Rick Mulia outlines examples from the past where technology has enhanced the jobs of humans, not replaced them, and thinks the same will occur with marketing automation.
Rick Mulia 180Machines are taking over the place. You might have heard recently about how Moley Technologies plans to launch the world’s first fully automated chef – faster, cheaper and better looking than Gordon Ramsey, minus the expletives.
There’s also the news that IBM’s Watson cognitive computing system has released a cookbook, with ingredients selected by a computer that used Artificial Intelligence. I can believe it. A human would never have come up with creole shrimp-lamb dumplings, or plum cider with bacon! Whatever the message from IBM, such machines operate alongside humans, not in lieu of them. Watson is like a robotic colleague, enabling job transformation, not job replacement.
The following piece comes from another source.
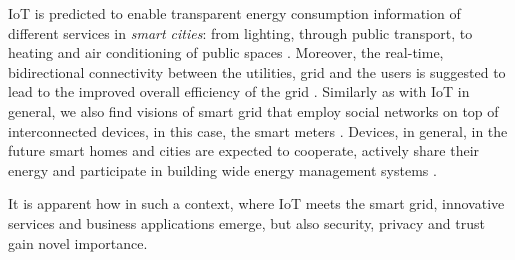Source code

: IoT is predicted to enable transparent energy consumption information of different services in \textit{smart cities}: from lighting, through public transport, to heating and air conditioning of public spaces \cite{zanella2014internet}. Moreover, the real-time, bidirectional connectivity between the utilities, grid and the users is suggested to lead to the improved overall efficiency of the grid \cite{yun2010research,li2011applications}. Similarly as with IoT in general, we also find visions of smart grid that employ social networks on top of interconnected devices, in this case, the smart meters \cite{ciuciu2012social}. Devices, in general, in the future smart homes and cities are expected to cooperate, actively share their energy and participate in building wide energy management systems \cite{karnouskos2010cooperative}. 

It is apparent how in such a context, where IoT meets the smart grid, innovative services and business applications emerge, but also security, privacy and trust gain novel importance.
Malcolm Turnbull’s $1.1 billion four year investment in innovation is needed to transform our economy from one that relies on mining and manufacturing to one that is centred on innovation. For Australia to remain competitive we must be at the forefront of automation and embrace it rather than rejecting it.
Crikey. So when we hear that automation is also making big strides into the world of advertising you have to wonder, will my job be next?
Those new transformed jobs will emerge. It’s a fundamental of conventional economics that, when you lose a job, you are freed up to do something else. Take the onset of the industrial revolution in northern England as an example. The Luddites feared when machines replaced their hand looms they’d all be out of work.
Yet the new factories created enormous job opportunities and rising wealth. A more recent example can be found in the banking sector. In a recent paper in the Journal of Economic Perspectives, ‘Why Are There Still So Many Jobs’, David H Autor points out how ATMs were introduced in the US in the 1970s, yet the number of bank tellers subsequently increased. Free from dishing out banknotes, the staff became involved in selling a more diverse range of products, like loans and investments, that made more money for their employers.
It will be the same in advertising. Automation, through programmatic trading platforms, is removing some of the more routine aspects of sales, planning and placement. But there’s so much more to do, developing more targeted campaigns.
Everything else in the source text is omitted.